Data extracted from a collection:
-=-=-=-=-
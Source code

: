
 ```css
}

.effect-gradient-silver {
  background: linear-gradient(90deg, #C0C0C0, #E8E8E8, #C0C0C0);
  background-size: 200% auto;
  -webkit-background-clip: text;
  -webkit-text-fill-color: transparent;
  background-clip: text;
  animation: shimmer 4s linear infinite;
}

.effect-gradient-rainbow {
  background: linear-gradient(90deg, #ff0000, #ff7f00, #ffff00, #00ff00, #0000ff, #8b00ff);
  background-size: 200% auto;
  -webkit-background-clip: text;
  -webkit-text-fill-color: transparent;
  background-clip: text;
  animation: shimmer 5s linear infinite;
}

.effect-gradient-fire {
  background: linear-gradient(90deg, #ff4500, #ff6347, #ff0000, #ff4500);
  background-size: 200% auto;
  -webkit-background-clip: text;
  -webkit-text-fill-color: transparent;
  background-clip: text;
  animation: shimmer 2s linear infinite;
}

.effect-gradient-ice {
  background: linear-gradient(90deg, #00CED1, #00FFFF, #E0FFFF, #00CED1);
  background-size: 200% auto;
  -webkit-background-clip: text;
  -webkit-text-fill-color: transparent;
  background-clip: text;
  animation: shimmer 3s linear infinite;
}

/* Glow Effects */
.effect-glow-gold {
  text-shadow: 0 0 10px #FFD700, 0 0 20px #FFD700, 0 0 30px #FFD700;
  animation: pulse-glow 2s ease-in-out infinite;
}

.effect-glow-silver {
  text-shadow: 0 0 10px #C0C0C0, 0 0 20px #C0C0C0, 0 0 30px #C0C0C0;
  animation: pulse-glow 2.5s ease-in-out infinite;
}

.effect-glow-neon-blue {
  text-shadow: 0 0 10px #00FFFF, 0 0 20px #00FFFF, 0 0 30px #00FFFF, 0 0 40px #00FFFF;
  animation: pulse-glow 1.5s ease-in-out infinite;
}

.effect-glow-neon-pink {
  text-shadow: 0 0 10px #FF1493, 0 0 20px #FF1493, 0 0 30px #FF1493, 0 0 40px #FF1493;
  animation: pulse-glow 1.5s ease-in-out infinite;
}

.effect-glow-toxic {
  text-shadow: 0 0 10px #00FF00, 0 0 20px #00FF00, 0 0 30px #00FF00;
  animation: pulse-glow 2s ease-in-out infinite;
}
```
-=-=-=-=-
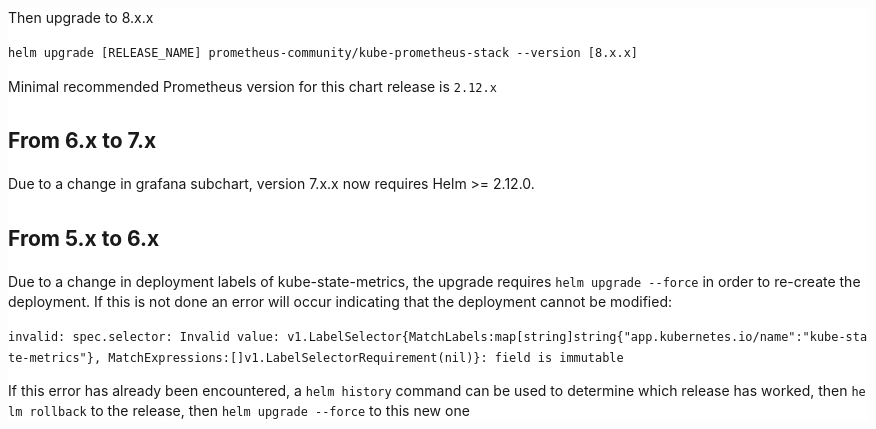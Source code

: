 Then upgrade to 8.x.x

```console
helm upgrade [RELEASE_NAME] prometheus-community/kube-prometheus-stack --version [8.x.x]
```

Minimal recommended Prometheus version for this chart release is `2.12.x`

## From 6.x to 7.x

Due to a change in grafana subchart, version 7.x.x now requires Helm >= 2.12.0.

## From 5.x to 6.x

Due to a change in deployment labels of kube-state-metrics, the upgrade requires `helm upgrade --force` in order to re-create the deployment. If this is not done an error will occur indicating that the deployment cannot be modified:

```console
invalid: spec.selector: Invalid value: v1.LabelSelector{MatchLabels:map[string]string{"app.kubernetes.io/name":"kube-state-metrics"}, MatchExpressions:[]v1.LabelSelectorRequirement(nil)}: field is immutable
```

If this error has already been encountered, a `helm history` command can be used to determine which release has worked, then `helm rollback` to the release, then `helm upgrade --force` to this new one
-=-=-=-=-
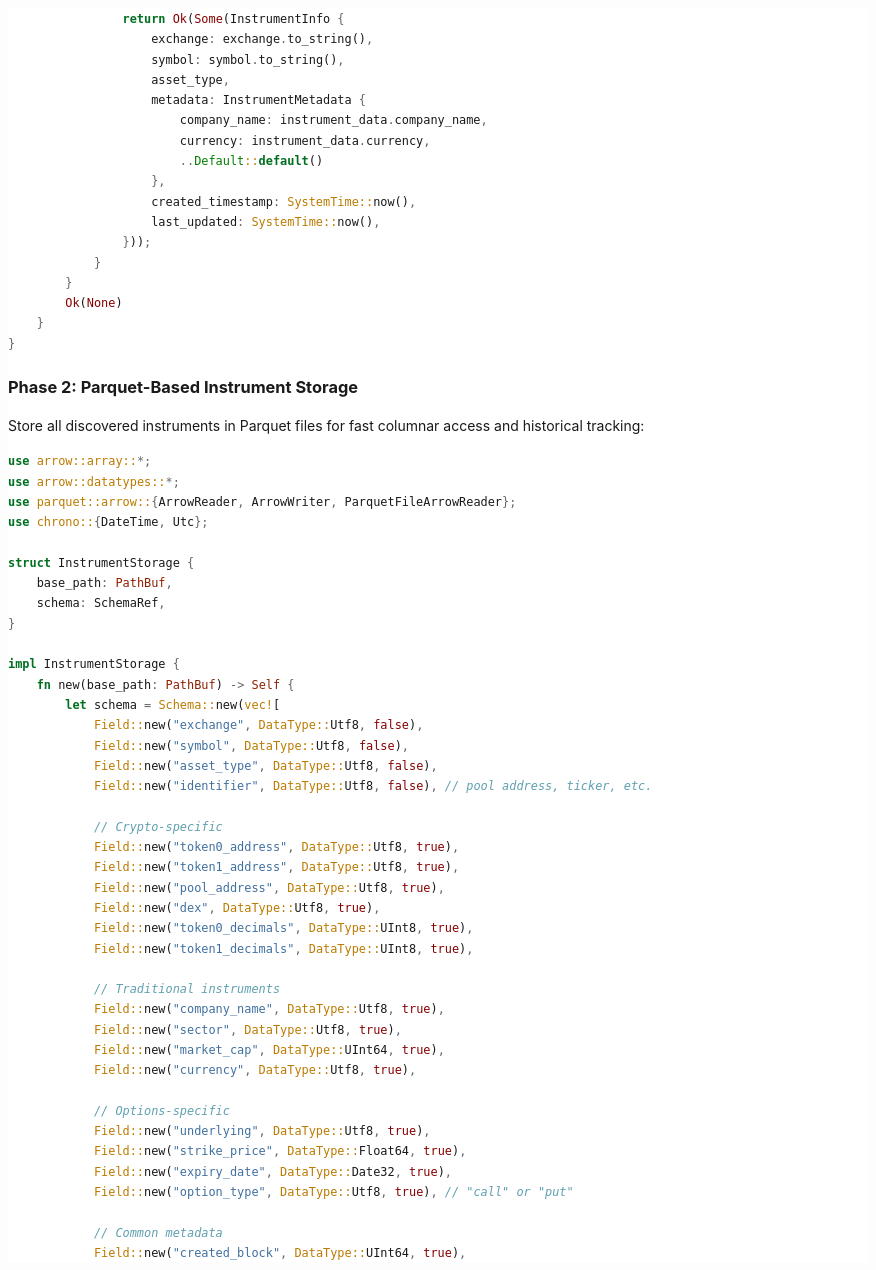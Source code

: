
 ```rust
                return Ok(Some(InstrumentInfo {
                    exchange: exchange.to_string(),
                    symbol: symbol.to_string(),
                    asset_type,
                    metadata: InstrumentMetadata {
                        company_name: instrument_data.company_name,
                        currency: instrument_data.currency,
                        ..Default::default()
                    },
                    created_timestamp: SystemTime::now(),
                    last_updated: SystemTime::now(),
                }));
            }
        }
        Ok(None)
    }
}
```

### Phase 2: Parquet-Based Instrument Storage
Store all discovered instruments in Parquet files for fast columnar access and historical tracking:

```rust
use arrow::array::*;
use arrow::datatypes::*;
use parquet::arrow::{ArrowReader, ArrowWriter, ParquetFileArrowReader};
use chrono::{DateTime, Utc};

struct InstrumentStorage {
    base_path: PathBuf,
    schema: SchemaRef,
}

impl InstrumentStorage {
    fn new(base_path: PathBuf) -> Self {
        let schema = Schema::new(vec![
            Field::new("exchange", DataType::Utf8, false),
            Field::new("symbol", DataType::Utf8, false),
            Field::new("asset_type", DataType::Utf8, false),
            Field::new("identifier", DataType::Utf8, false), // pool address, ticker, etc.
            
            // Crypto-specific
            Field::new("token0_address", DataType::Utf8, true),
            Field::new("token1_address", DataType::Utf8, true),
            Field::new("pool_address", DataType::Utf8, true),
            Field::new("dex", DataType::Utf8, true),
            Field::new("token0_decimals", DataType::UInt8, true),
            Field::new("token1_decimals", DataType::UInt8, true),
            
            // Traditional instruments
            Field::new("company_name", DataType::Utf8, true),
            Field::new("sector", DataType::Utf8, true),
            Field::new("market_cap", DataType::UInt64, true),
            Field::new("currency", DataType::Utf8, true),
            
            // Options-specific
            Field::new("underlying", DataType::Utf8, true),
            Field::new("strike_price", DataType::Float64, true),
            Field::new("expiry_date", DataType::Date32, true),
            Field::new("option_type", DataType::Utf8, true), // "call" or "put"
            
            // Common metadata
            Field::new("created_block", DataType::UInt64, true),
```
-=-=-=-=-
_Work request:_ Scan the records above for the string "SystemTime", then report every line that contains it.

_Reply to the task:_
                    created_timestamp: SystemTime::now(),
                    last_updated: SystemTime::now(),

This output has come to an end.